** INFORMATION SUPPLIED **

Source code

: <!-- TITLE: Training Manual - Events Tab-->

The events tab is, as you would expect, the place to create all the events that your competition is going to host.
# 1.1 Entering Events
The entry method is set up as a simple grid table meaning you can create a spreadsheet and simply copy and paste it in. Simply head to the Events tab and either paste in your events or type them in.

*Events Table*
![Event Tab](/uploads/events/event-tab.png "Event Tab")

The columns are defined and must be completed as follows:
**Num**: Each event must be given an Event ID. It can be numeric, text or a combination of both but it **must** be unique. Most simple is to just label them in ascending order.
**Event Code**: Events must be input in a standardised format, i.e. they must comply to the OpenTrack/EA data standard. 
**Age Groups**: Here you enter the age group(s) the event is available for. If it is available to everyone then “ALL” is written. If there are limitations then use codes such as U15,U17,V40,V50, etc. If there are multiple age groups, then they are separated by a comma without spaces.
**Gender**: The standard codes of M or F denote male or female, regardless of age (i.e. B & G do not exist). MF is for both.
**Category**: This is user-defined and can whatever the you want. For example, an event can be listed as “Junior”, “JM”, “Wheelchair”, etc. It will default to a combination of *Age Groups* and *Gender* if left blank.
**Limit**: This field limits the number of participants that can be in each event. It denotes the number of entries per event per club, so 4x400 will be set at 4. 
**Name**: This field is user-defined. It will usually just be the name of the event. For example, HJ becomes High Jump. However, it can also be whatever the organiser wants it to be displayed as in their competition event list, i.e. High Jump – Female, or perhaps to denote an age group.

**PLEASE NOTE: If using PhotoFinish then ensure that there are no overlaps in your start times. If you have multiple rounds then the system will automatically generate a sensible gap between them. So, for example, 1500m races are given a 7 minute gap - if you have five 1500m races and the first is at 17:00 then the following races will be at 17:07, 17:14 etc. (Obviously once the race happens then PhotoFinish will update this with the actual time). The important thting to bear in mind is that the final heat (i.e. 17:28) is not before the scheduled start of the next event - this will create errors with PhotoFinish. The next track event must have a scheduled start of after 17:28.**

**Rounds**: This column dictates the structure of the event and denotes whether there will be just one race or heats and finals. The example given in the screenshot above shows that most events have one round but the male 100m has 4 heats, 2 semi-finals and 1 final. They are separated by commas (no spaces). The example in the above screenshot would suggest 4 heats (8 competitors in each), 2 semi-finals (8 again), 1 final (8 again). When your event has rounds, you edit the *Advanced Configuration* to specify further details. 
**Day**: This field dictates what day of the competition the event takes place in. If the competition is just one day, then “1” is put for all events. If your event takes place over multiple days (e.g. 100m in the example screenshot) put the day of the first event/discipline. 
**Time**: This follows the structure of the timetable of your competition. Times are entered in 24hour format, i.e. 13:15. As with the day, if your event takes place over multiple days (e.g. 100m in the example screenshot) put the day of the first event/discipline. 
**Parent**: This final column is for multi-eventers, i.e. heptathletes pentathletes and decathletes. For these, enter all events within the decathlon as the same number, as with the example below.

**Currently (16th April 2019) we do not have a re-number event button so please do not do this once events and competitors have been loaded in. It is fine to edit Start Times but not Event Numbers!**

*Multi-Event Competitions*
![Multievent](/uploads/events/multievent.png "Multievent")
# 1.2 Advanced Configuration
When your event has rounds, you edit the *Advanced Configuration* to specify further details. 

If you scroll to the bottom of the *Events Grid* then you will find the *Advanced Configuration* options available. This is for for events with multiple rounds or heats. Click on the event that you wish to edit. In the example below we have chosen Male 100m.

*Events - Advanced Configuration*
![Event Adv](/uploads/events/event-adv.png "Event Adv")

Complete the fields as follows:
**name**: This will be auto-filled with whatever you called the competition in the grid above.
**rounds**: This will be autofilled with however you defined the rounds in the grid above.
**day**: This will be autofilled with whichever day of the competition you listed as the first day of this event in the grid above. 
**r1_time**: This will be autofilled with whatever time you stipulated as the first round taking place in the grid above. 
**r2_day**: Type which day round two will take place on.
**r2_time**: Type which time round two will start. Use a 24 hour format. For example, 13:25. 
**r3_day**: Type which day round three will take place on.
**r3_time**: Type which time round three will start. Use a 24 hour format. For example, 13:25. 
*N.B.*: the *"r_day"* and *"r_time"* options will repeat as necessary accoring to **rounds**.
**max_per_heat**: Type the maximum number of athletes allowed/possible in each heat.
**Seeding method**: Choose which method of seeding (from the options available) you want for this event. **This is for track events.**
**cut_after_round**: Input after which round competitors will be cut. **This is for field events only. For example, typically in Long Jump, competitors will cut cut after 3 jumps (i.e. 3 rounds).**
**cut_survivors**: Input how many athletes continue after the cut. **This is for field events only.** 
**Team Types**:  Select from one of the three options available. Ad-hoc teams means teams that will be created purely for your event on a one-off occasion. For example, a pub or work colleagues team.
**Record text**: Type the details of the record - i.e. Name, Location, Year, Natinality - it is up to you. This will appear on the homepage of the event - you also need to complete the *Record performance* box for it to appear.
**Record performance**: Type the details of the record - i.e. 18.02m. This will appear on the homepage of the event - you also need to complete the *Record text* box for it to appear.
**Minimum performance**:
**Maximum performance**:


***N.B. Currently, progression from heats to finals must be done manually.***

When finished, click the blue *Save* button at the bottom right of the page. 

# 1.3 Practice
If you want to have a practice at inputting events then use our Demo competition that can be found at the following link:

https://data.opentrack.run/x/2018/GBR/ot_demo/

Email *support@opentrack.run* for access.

** WORK TO COMPLETE **
Copy the records above faithfully. Begin at their first line, end at the line containing "OpenTrack/EA data standard.", and include nothing else.

** RESPONSE TO THIS TASK **
Source code

: <!-- TITLE: Training Manual - Events Tab-->

The events tab is, as you would expect, the place to create all the events that your competition is going to host.
# 1.1 Entering Events
The entry method is set up as a simple grid table meaning you can create a spreadsheet and simply copy and paste it in. Simply head to the Events tab and either paste in your events or type them in.

*Events Table*
![Event Tab](/uploads/events/event-tab.png "Event Tab")

The columns are defined and must be completed as follows:
**Num**: Each event must be given an Event ID. It can be numeric, text or a combination of both but it **must** be unique. Most simple is to just label them in ascending order.
**Event Code**: Events must be input in a standardised format, i.e. they must comply to the OpenTrack/EA data standard. 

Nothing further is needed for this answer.